The FDA's proposed rule on bar code labeling was published on March 14, 2003. The rule, which would take effect in 2006, applies to prescription drugs, biological products such as vaccines, blood and blood components, and over-the-counter (OTC) drugs that are commonly used in hospitals. Manufacturers, repackers, relabelers, and private label distributors of prescription and OTC drugs would be subject to the bar code requirements. The agency continues to study whether it also should develop a rule requiring bar code labeling on medical devices.
Drug name confusion
To minimize confusion between drug names that look or sound alike, the FDA reviews about 300 drug names a year before they are marketed. "We reject about one-third of the names that drug companies propose," says Phillips. The agency tests drug names with the help of about 120 FDA health professionals who volunteer to simulate real-life drug order situations. "We're also creating a computerized program that will assist in detecting similar names and that will help us take a more scientific approach to comparing names," Phillips says.
After drugs are approved, the FDA tracks reports of errors due to drug name confusion and spreads the word to health professionals, along with recommendations for avoiding future problems. For example, the FDA has reported errors involving the inadvertent administration of methadone, a drug used to treat opiate dependence, rather than the intended Metadate ER (methylphenidate) for the treatment of attention-deficit/hyperactivity disorder (ADHD). One report involved the death of an 8-year-old boy after a possible medication error at the dispensing pharmacy. The child, who was being treated for ADHD, was found dead at home. Methadone substitution was the suspected cause of death. Some FDA recommendations regarding drug name confusion have encouraged pharmacists to separate similar drug products on pharmacy shelves and have encouraged physicians to indicate both brand and generic drug names on prescription orders, as well as what the drug is intended to treat.

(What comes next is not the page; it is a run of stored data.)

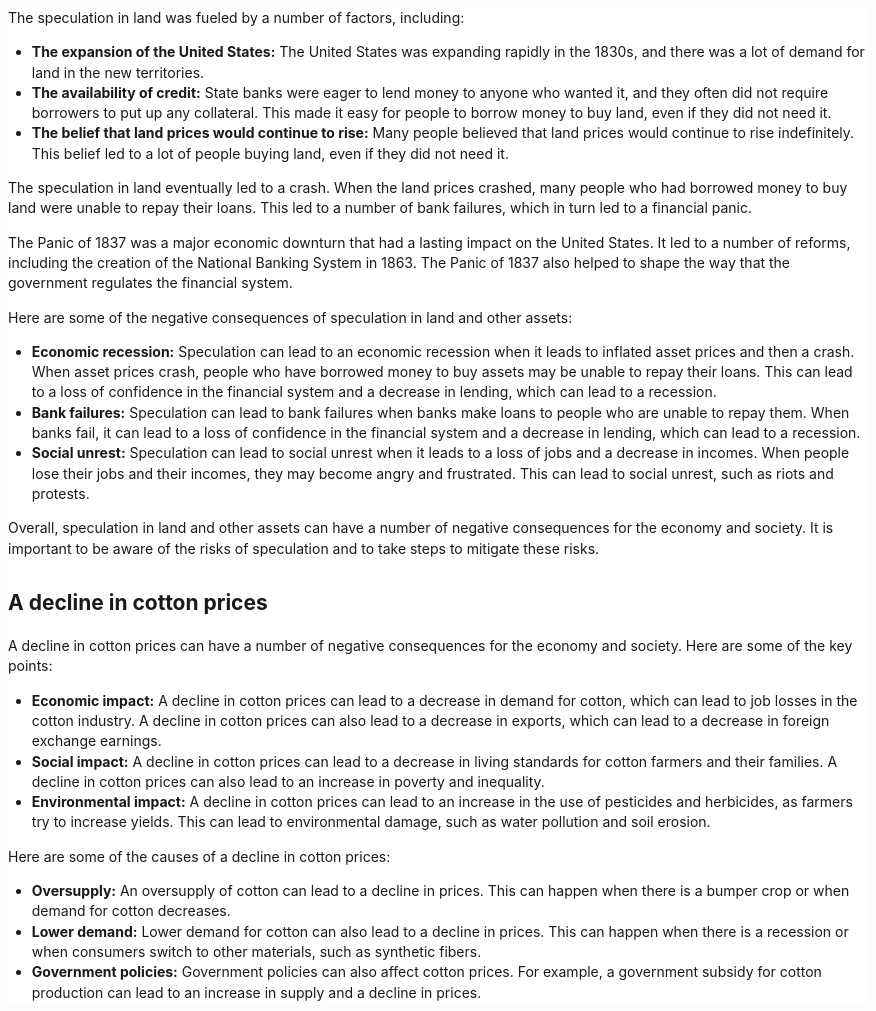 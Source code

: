 The speculation in land was fueled by a number of factors, including:

* **The expansion of the United States:** The United States was expanding rapidly in the 1830s, and there was a lot of demand for land in the new territories.
* **The availability of credit:** State banks were eager to lend money to anyone who wanted it, and they often did not require borrowers to put up any collateral. This made it easy for people to borrow money to buy land, even if they did not need it.
* **The belief that land prices would continue to rise:** Many people believed that land prices would continue to rise indefinitely. This belief led to a lot of people buying land, even if they did not need it.

The speculation in land eventually led to a crash. When the land prices crashed, many people who had borrowed money to buy land were unable to repay their loans. This led to a number of bank failures, which in turn led to a financial panic.

The Panic of 1837 was a major economic downturn that had a lasting impact on the United States. It led to a number of reforms, including the creation of the National Banking System in 1863. The Panic of 1837 also helped to shape the way that the government regulates the financial system.

Here are some of the negative consequences of speculation in land and other assets:

* **Economic recession:** Speculation can lead to an economic recession when it leads to inflated asset prices and then a crash. When asset prices crash, people who have borrowed money to buy assets may be unable to repay their loans. This can lead to a loss of confidence in the financial system and a decrease in lending, which can lead to a recession.
* **Bank failures:** Speculation can lead to bank failures when banks make loans to people who are unable to repay them. When banks fail, it can lead to a loss of confidence in the financial system and a decrease in lending, which can lead to a recession.
* **Social unrest:** Speculation can lead to social unrest when it leads to a loss of jobs and a decrease in incomes. When people lose their jobs and their incomes, they may become angry and frustrated. This can lead to social unrest, such as riots and protests.

Overall, speculation in land and other assets can have a number of negative consequences for the economy and society. It is important to be aware of the risks of speculation and to take steps to mitigate these risks.

## A decline in cotton prices


A decline in cotton prices can have a number of negative consequences for the economy and society. Here are some of the key points:

* **Economic impact:** A decline in cotton prices can lead to a decrease in demand for cotton, which can lead to job losses in the cotton industry. A decline in cotton prices can also lead to a decrease in exports, which can lead to a decrease in foreign exchange earnings.
* **Social impact:** A decline in cotton prices can lead to a decrease in living standards for cotton farmers and their families. A decline in cotton prices can also lead to an increase in poverty and inequality.
* **Environmental impact:** A decline in cotton prices can lead to an increase in the use of pesticides and herbicides, as farmers try to increase yields. This can lead to environmental damage, such as water pollution and soil erosion.

Here are some of the causes of a decline in cotton prices:

* **Oversupply:** An oversupply of cotton can lead to a decline in prices. This can happen when there is a bumper crop or when demand for cotton decreases.
* **Lower demand:** Lower demand for cotton can also lead to a decline in prices. This can happen when there is a recession or when consumers switch to other materials, such as synthetic fibers.
* **Government policies:** Government policies can also affect cotton prices. For example, a government subsidy for cotton production can lead to an increase in supply and a decline in prices.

The last time the FDA changed a drug name after it was approved was in 1994 when the thyroid medicine Levoxine was being confused with the heart medicine Lanoxin (digoxin), and some people were hospitalized as a result. Now the thyroid medicine is called Levoxyl, and the agency hasn't received reports of errors since the name change. Other examples of drug name confusion reported to the FDA include:
* Serzone (nefazodone) for depression and Seroquel (quetiapine) for schizophrenia
* Lamictal (lamotrigine) for epilepsy, Lamisil (terbinafine) for nail infections, Ludiomil (maprotiline) for depression, and Lomotil (diphenoxylate) for diarrhea
* Taxotere (docetaxel) and Taxol (paclitaxel), both for chemotherapy
* Zantac (ranitidine) for heartburn, Zyrtec (cetirizine) for allergies, and Zyprexa (olanzapine) for mental conditions € Celebrex (celecoxib) for arthritis and Celexa (citalopram) for depression.